Nested Gosubs
John Esak
john at valar.com
Mon Nov 1 14:52:37 PST 2004
> You have to look at the input processing as containing different tables
> entirely.
>
> TYPES OF PROCESSING
> 1) INPUT FLOW PROCESSING.
> You have the normal input processing or any @key processing logic -
> This logic starts at line 1 or the @key label depending on what is
> appropriate. The logic continues forward until an END or EXIT. During
> the flow, the processing goes back and forth between the User having
> control with a data entry opportunity or the processing having control.
>
> 2) WHEN PROCESSING
> These are little baby programs that are TRIGGERED by an event such as
> When Entering or leaving a field. When a key is hit in a data field,
> and other field related events. These processes are in the same table
> as type 1 but they function independently and may or may not happen
> depending on the triggering event. These are closed with END, SCREEN,
> RESTART, SKIP
>
> 3) @once, @done, @menu - these offer processing that is not record
> related but happen as a prefix or post script to the session.

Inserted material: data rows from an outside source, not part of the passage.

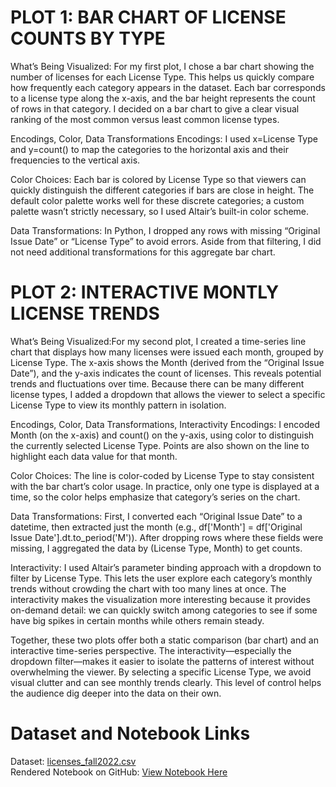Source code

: # PLOT 1: BAR CHART OF LICENSE COUNTS BY TYPE
What’s Being Visualized:
For my first plot, I chose a bar chart showing the number of licenses for each License Type. This helps us quickly compare how frequently each category appears in the dataset. Each bar corresponds to a license type along the x-axis, and the bar height represents the count of rows in that category. I decided on a bar chart to give a clear visual ranking of the most common versus least common license types.

Encodings, Color, Data Transformations
Encodings: I used x=License Type and y=count() to map the categories to the horizontal axis and their frequencies to the vertical axis.

Color Choices: Each bar is colored by License Type so that viewers can quickly distinguish the different categories if bars are close in height. The default color palette works well for these discrete categories; a custom palette wasn’t strictly necessary, so I used Altair’s built-in color scheme.

Data Transformations: In Python, I dropped any rows with missing “Original Issue Date” or “License Type” to avoid errors. Aside from that filtering, I did not need additional transformations for this aggregate bar chart.

# PLOT 2: INTERACTIVE MONTLY LICENSE TRENDS
What’s Being Visualized:For my second plot, I created a time-series line chart that displays how many licenses were issued each month, grouped by License Type. The x-axis shows the Month (derived from the “Original Issue Date”), and the y-axis indicates the count of licenses. This reveals potential trends and fluctuations over time. Because there can be many different license types, I added a dropdown that allows the viewer to select a specific License Type to view its monthly pattern in isolation.

Encodings, Color, Data Transformations, Interactivity
Encodings: I encoded Month (on the x-axis) and count() on the y-axis, using color to distinguish the currently selected License Type. Points are also shown on the line to highlight each data value for that month.

Color Choices: The line is color-coded by License Type to stay consistent with the bar chart’s color usage. In practice, only one type is displayed at a time, so the color helps emphasize that category’s series on the chart.

Data Transformations: First, I converted each “Original Issue Date” to a datetime, then extracted just the month (e.g., df['Month'] = df['Original Issue Date'].dt.to_period('M')). After dropping rows where these fields were missing, I aggregated the data by (License Type, Month) to get counts.

Interactivity: I used Altair’s parameter binding approach with a dropdown to filter by License Type. This lets the user explore each category’s monthly trends without crowding the chart with too many lines at once. The interactivity makes the visualization more interesting because it provides on-demand detail: we can quickly switch among categories to see if some have big spikes in certain months while others remain steady.


Together, these two plots offer both a static comparison (bar chart) and an interactive time-series perspective. The interactivity—especially the dropdown filter—makes it easier to isolate the patterns of interest without overwhelming the viewer. By selecting a specific License Type, we avoid visual clutter and can see monthly trends clearly. This level of control helps the audience dig deeper into the data on their own.



# Dataset and Notebook Links

Dataset: [licenses_fall2022.csv](https://github.com/UIUC-iSchool-DataViz/is445_data/raw/main/licenses_fall2022.csv)  
Rendered Notebook on GitHub: [View Notebook Here](https://github.com/Smruti2025/Data-Viz/blob/main/DATA%20VIZ-ASSIGNMENT.ipynb)
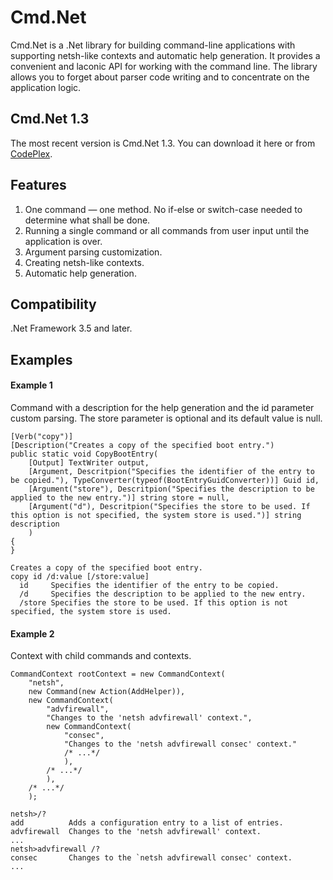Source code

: <h1>Cmd.Net</h1>

<p>Cmd.Net is a .Net library for building command-line applications with supporting netsh-like contexts and automatic help generation. It provides a convenient and laconic API for working with the command line. The library allows you to forget about parser code writing and to concentrate on the application logic.</p>

<h2>Cmd.Net 1.3</h2>

<p>The most recent version is Cmd.Net 1.3. You can download it here or from <a href="https://cmdnet.codeplex.com/">CodePlex</a>.</p>

<h2>Features</h2>

<ol>
	<li>One command &mdash; one method. No if-else or switch-case needed to determine what shall be done.</li>
	<li>Running a single command or all commands from user input until the application is over.</li>
	<li>Argument parsing customization.</li>
	<li>Creating netsh-like contexts.</li>
	<li>Automatic help generation.</li>
</ol>

<h2>Compatibility</h2>

<p>.Net Framework 3.5 and later.</p>

<h2>Examples</h2>

<h4>Example 1</h4>

<p>Command with a description for the help generation and the id parameter custom parsing. The store parameter is optional and its default value is null.</p>

<pre><code>[Verb("copy")]
[Description("Creates a copy of the specified boot entry.")
public static void CopyBootEntry(
	[Output] TextWriter output,
	[Argument, Descritpion("Specifies the identifier of the entry to be copied."), TypeConverter(typeof(BootEntryGuidConverter))] Guid id,
	[Argument("store"), Descritpion("Specifies the description to be applied to the new entry.")] string store = null,
	[Argument("d"), Descritpion("Specifies the store to be used. If this option is not specified, the system store is used.")] string description
	)
{
}
</code></pre>

<pre><code>Creates a copy of the specified boot entry.
copy id /d:value [/store:value]
  id     Specifies the identifier of the entry to be copied.
  /d     Specifies the description to be applied to the new entry.
  /store Specifies the store to be used. If this option is not specified, the system store is used.
</code></pre>

<h4>Example 2</h4>

<p>Context with child commands and contexts.</p>

<pre><code>CommandContext rootContext = new CommandContext(
	"netsh",
	new Command(new Action(AddHelper)),
	new CommandContext(
		"advfirewall",
		"Changes to the 'netsh advfirewall' context.",
		new CommandContext(
			"consec",
			"Changes to the 'netsh advfirewall consec' context."
			/* ...*/
			),
		/* ...*/
		),
	/* ...*/
	);
</code></pre>

<pre><code>netsh&gt;/?
add          Adds a configuration entry to a list of entries.
advfirewall  Changes to the 'netsh advfirewall' context.
...
netsh&gt;advfirewall /?
consec       Changes to the `netsh advfirewall consec' context.
...
</code></pre>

They are
> processed until an END or EXIT statement.
>
> 4) @entsel - processing that occurs before a record is displayed and is
> usually used to display browses, lookup data, or change the user prompts.
>
> Now only in TYPE 1 does the END command really signal the end to a
> records processing.
>
> EXIT used anywhere always means EXIT so that would throw your butt out
> in any context.
>
> Now since the WHEN processing and the INPUT processing share the same
> table, it sometimes happens that you try to share a subroutine. Well
> and good, but that is where you must be careful that the subroutine does
> not contain any condition where it issues a command that the WHEN would
> react to as a end command but was really intended to be treated
> differently.
>
> @wlf1
> then: gosub calc
> if: 12 gt "1"
> then: msgbox "HERE I AM";end
>
> calc
> then: 12=1+2
> if: 12 gt "1"
> then: errorbox "YOU MADE A BOO BOO";screen,2;goto calc
> then:return
> Now in this little sample. WLF1 it will run the calc routine. If 12 gt
> "1", it will put the user in field 2. The RETURN was not run. So one
> RETURN is now hanging.
>
> It will also never display the msgbox "HERE I AM" because it will never
> return from the gosub.
>
> That is what you have to control. You have to keep two streams of logic
> seperate and know if you are running a routine from input, WHEN's or
> both and structure it correctly.
>
> Nancy
>
--
> Nancy Palmquist
Actually, I hope you are not advocating this kind of programming as shown
above.. other than to illustrate _very_bad_programming_. This is
_precisely_ the kind of spaghetti code that we are all always fixing for
people who are just starting out... or who have made and error in their
coding and can't debug it becaus of things like this. You should never
allow a SCREEN command to come up in @when processing if you don't *WANT* it
to specifically end that when-processing snippet. There is no justification
for this, since there are umpteen-dozen other ways of writing this to work
exactly as the "intent" of this code is meant to work. Especially, since
this code is so "mixed_up" (which I'm sure you meant it to be) as to imply
that the goto calc would always execute...which, obviously, you are pointing
out, it won't. Coming from the when-processing you show, the "goto calc"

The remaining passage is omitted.